By processing the local spatial distribution of points, the algorithm automatically computes the dip and dip direction of each joint plane. This method provides a faster, more consistent, and reproducible alternative to conventional manual measurements, offering valuable support for geotechnical and structural analyses, including slope stability assessment and subsurface structural modeling.
I Have Succesfully implemented this method in a quarry at one of Indonesian Nickel Mine
Step 1 – Point Cloud Generation through Photogrammetry
High-resolution photographs of the rock slope were captured from the front view to ensure that joint surfaces were clearly visible. These images were then processed using Agisoft Metashape to generate a detailed 3D point cloud representing the slope geometry. The photogrammetric approach provides accurate spatial data and realistic surface textures, forming the foundation for subsequent structural and joint set analyses.
Step 2 – Structural Analysis Using KD-Tree
The Photogrammetry result is exported as point cloud. The KD-tree algorithm was applied to analyze the spatial relationships among points within the 3D cloud. This method identifies local neighborhoods to estimate the orientation of joint planes, allowing automatic calculation of dip and dip direction values. The adjustable RMS error parameter controls the fitting tolerance, allowing flexibility to match different rock mass characteristics. For more intact or less fractured rock masses, a relatively larger RMS value can be used, while blocky or highly jointed rocks require a smaller RMS to maintain fitting precision.
3. Result in dip/dip-direction stereonet
The orientation data derived from the KD-tree analysis were visualized using a stereonet to represent the spatial distribution of joint planes. This graphical projection allows clear identification of dominant joint sets and their respective structural trends.

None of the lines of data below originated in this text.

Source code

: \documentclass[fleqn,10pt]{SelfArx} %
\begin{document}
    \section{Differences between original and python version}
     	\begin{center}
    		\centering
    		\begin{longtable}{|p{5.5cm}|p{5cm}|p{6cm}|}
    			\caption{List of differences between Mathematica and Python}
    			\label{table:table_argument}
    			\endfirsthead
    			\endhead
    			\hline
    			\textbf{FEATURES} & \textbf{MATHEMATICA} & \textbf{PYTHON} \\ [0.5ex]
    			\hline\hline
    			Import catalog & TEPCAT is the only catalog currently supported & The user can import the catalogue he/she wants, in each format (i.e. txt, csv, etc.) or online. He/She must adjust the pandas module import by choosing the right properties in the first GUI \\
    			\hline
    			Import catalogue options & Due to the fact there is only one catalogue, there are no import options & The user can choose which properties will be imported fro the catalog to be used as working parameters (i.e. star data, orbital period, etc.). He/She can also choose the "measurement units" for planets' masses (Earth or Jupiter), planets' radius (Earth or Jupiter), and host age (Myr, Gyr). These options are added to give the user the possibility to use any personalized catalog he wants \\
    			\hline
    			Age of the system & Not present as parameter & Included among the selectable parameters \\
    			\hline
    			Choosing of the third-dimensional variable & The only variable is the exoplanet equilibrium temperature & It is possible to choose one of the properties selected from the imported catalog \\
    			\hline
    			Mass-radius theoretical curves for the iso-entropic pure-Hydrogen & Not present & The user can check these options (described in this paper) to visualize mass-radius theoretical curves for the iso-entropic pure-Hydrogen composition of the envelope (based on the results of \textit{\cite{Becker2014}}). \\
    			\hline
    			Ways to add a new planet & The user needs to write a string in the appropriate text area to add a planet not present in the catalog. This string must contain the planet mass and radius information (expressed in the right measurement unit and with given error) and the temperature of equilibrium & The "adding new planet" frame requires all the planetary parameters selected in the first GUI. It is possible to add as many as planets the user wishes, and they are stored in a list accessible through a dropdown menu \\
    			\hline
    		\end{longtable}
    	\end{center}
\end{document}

4. Result Intepretation to define the slope stability
The stereonet results can be further interpreted to assess slope stability under various geological conditions. A kinematic analysis (e.g., using Dips) can be performed to estimate the probability of different potential failure modes, such as planar, wedge, or toppling failures. For a more advanced assessment, the analysis can be extended using joint-based limit equilibrium methods to calculate the Factor of Safety (FK) and identify the dominant failure mechanism with specialized software such as RocSlope².